Your task: Set down the entries below exactly; drop the pictures.

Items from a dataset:
++++++++++++++++++++
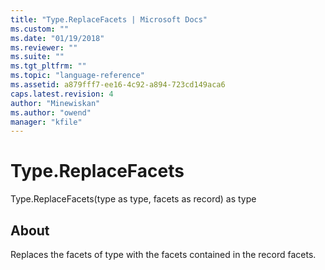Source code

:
 ```yaml
---
title: "Type.ReplaceFacets | Microsoft Docs"
ms.custom: ""
ms.date: "01/19/2018"
ms.reviewer: ""
ms.suite: ""
ms.tgt_pltfrm: ""
ms.topic: "language-reference"
ms.assetid: a879fff7-ee16-4c92-a894-723cd149aca6
caps.latest.revision: 4
author: "Minewiskan"
ms.author: "owend"
manager: "kfile"
---
```

# Type.ReplaceFacets
Type.ReplaceFacets(type as type, facets as record) as type  
  
## About  
Replaces the facets of type with the facets contained in the record facets.  
  
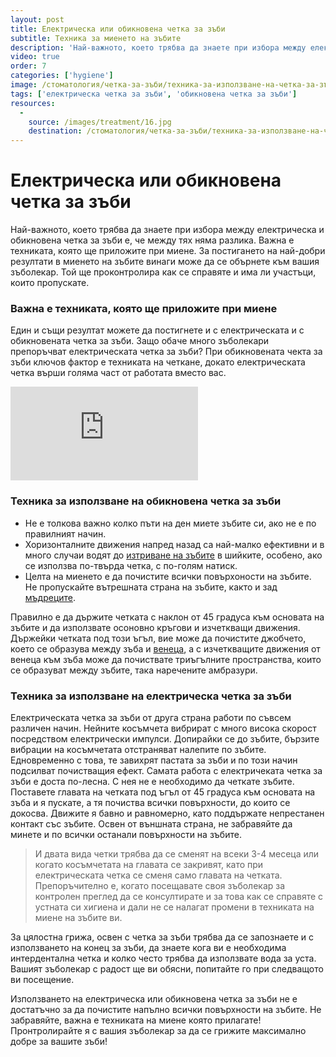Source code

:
 ```yaml
---
layout: post
title: Eлектрическа или обикновена четка за зъби
subtitle: Техника за миенето на зъбите
description: 'Най-важното, което трябва да знаете при избора между електрическа и обикновена четка за зъби е, че между тях няма разлика. Важна е техниката, която ще приложите при миене. За постигането на най-добри резултати в миенето на зъбите винаги може да се обърнете към вашия зъболекар. Той ще проконтролира как се справяте и има ли участъци които пропускате.'
video: true
order: 7
categories: ['hygiene']
image: /стоматология/четка-за-зъби/техника-за-използване-на-четка-за-зъби.jpg
tags: ['електрическа четка за зъби', 'обикновена четка за зъби']
resources:
  -
    source: /images/treatment/16.jpg
    destination: /стоматология/четка-за-зъби/техника-за-използване-на-четка-за-зъби.jpg
---
```

# Eлектрическа или обикновена четка за зъби
Най-важното, което трябва да знаете при избора между електрическа и обикновена четка за зъби е, че между тях няма разлика. Важна е техниката, която ще приложите при миене. За постигането на най-добри резултати в миенето на зъбите винаги може да се обърнете към вашия зъболекар. Той ще проконтролира как се справяте и има ли участъци, които пропускате.

### Важна е техниката, която ще приложите при миене
Един и същи резултат можете да постигнете и с електрическата и с обикновената четка за зъби. Защо обаче много зъболекари препоръчват електрическата четка за зъби? При обикновената чекта за зъби ключов фактор е техниката на четкане, докато електрическата четка върши голяма част от работата вместо вас.

<iframe class="video" src="http://www.youtube.com/embed/lh-KZKg2wPY?rel=0" frameborder="0" allowfullscreen></iframe>

### Техника за използване на обикновена четка за зъби

- Не е толкова важно колко пъти на ден миете зъбите си, ако не е по правилният начин.
- Хоризонталните движения напред назад са най-малко ефективни и в много случаи водят до [изтриване на зъбите](../стоматология/изтриване-на-зъбите.html "Възстановяване на зъбите при изтриване на зъбите") в шийките, особено, ако се използва по-твърда четка, с по-голям натиск.
- Целта на миенето е да почистите всички повърхоности на зъбите. Не пропускайте вътрешната страна на зъбите, както и зад [мъдреците](../стоматология/мъдрец.html "Трябва ли да се вадят мъдреците").

Правилно е да държите четката с наклон от 45 градуса към основата на зъбите и да използвате осоновно кръгови и изчеткващи движения. Държейки четката под този ъгъл, вие може да почистите джобчето, което се образува между зъба и [венеца](../зъболекар/услуги/лечение-на-венци.html "Лечение на венеца"), а с изчеткващите движения от венеца към зъба може да почиствате триъгълните пространства, които се образуват между зъбите, така наречените амбразури.

### Техника за използване на електрическа четка за зъби

Електрическата четка за зъби от друга страна работи по съвсем различен начин. Нейните косъмчета вибрират с много висока скорост посредством електрически импулси. Допирайки се до зъбите, бързите вибрации на косъмчетата отстраняват налепите по зъбите. Едновременно с това, те завихрят пастата за зъби и по този начин подсилват почистващия ефект. Самата работа с електричеката четка за зъби е доста по-лесна. С нея не е необходимо да четкате зъбите. Поставете главата на четката под ъгъл от 45 градуса към основата на зъба и я пускате, а тя почиства всички повърхности, до които се докосва. Движите я бавно и равномерно, като поддържате непрестанен контакт със зъбите. Освен от външната страна, не забравяйте да минете и по всички останали повърхности на зъбите.

> И двата вида четки трябва да се сменят на всеки 3-4 месеца или когато косъмчетата на главата се закривят, като при електрическата четка се сменя само главата на четката. Препоръчително е, когато посещавате своя зъболекар за контролен преглед да се консултирате и за това как се справяте с устната си хигиена и дали не се налагат промени в техниката на миене на зъбите ви. 

За цялостна грижа, освен с четка за зъби трябва да се запознаете и с използването на конец за зъби, да знаете кога ви е необходима интердентална четка и колко често трябва да използвате вода за уста. Вашият зъболекар с радост ще ви обясни, попитайте го при следващото ви посещение. 

Използването на електрическа или обикновена четка за зъби не е достатъчно за да почистите напълно всички повърхности на зъбите. Не забравяйте, важна е техниката на миене която прилагате! Пронтролирайте я с вашия зъболекар за да се грижите максимално добре за вашите зъби!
++++++++++++++++++++
Task answer:
Source code

:
 ```yaml
---
title: "Type.ReplaceFacets | Microsoft Docs"
ms.custom: ""
ms.date: "01/19/2018"
ms.reviewer: ""
ms.suite: ""
ms.tgt_pltfrm: ""
ms.topic: "language-reference"
ms.assetid: a879fff7-ee16-4c92-a894-723cd149aca6
caps.latest.revision: 4
author: "Minewiskan"
ms.author: "owend"
manager: "kfile"
---
```

# Type.ReplaceFacets
Type.ReplaceFacets(type as type, facets as record) as type  
  
## About  
Replaces the facets of type with the facets contained in the record facets.  
  
Source code

:
 ```yaml
---
layout: post
title: Eлектрическа или обикновена четка за зъби
subtitle: Техника за миенето на зъбите
description: 'Най-важното, което трябва да знаете при избора между електрическа и обикновена четка за зъби е, че между тях няма разлика. Важна е техниката, която ще приложите при миене. За постигането на най-добри резултати в миенето на зъбите винаги може да се обърнете към вашия зъболекар. Той ще проконтролира как се справяте и има ли участъци които пропускате.'
video: true
order: 7
categories: ['hygiene']
image: /стоматология/четка-за-зъби/техника-за-използване-на-четка-за-зъби.jpg
tags: ['електрическа четка за зъби', 'обикновена четка за зъби']
resources:
  -
    source: /images/treatment/16.jpg
    destination: /стоматология/четка-за-зъби/техника-за-използване-на-четка-за-зъби.jpg
---
```

# Eлектрическа или обикновена четка за зъби
Най-важното, което трябва да знаете при избора между електрическа и обикновена четка за зъби е, че между тях няма разлика. Важна е техниката, която ще приложите при миене. За постигането на най-добри резултати в миенето на зъбите винаги може да се обърнете към вашия зъболекар. Той ще проконтролира как се справяте и има ли участъци, които пропускате.

### Важна е техниката, която ще приложите при миене
Един и същи резултат можете да постигнете и с електрическата и с обикновената четка за зъби. Защо обаче много зъболекари препоръчват електрическата четка за зъби? При обикновената чекта за зъби ключов фактор е техниката на четкане, докато електрическата четка върши голяма част от работата вместо вас.

<iframe class="video" src="http://www.youtube.com/embed/lh-KZKg2wPY?rel=0" frameborder="0" allowfullscreen></iframe>

### Техника за използване на обикновена четка за зъби

- Не е толкова важно колко пъти на ден миете зъбите си, ако не е по правилният начин.
- Хоризонталните движения напред назад са най-малко ефективни и в много случаи водят до [изтриване на зъбите](../стоматология/изтриване-на-зъбите.html "Възстановяване на зъбите при изтриване на зъбите") в шийките, особено, ако се използва по-твърда четка, с по-голям натиск.
- Целта на миенето е да почистите всички повърхоности на зъбите. Не пропускайте вътрешната страна на зъбите, както и зад [мъдреците](../стоматология/мъдрец.html "Трябва ли да се вадят мъдреците").

Правилно е да държите четката с наклон от 45 градуса към основата на зъбите и да използвате осоновно кръгови и изчеткващи движения. Държейки четката под този ъгъл, вие може да почистите джобчето, което се образува между зъба и [венеца](../зъболекар/услуги/лечение-на-венци.html "Лечение на венеца"), а с изчеткващите движения от венеца към зъба може да почиствате триъгълните пространства, които се образуват между зъбите, така наречените амбразури.

### Техника за използване на електрическа четка за зъби

Електрическата четка за зъби от друга страна работи по съвсем различен начин. Нейните косъмчета вибрират с много висока скорост посредством електрически импулси. Допирайки се до зъбите, бързите вибрации на косъмчетата отстраняват налепите по зъбите. Едновременно с това, те завихрят пастата за зъби и по този начин подсилват почистващия ефект. Самата работа с електричеката четка за зъби е доста по-лесна. С нея не е необходимо да четкате зъбите. Поставете главата на четката под ъгъл от 45 градуса към основата на зъба и я пускате, а тя почиства всички повърхности, до които се докосва. Движите я бавно и равномерно, като поддържате непрестанен контакт със зъбите. Освен от външната страна, не забравяйте да минете и по всички останали повърхности на зъбите.

> И двата вида четки трябва да се сменят на всеки 3-4 месеца или когато косъмчетата на главата се закривят, като при електрическата четка се сменя само главата на четката. Препоръчително е, когато посещавате своя зъболекар за контролен преглед да се консултирате и за това как се справяте с устната си хигиена и дали не се налагат промени в техниката на миене на зъбите ви. 

За цялостна грижа, освен с четка за зъби трябва да се запознаете и с използването на конец за зъби, да знаете кога ви е необходима интердентална четка и колко често трябва да използвате вода за уста. Вашият зъболекар с радост ще ви обясни, попитайте го при следващото ви посещение. 

Използването на електрическа или обикновена четка за зъби не е достатъчно за да почистите напълно всички повърхности на зъбите. Не забравяйте, важна е техниката на миене която прилагате! Пронтролирайте я с вашия зъболекар за да се грижите максимално добре за вашите зъби!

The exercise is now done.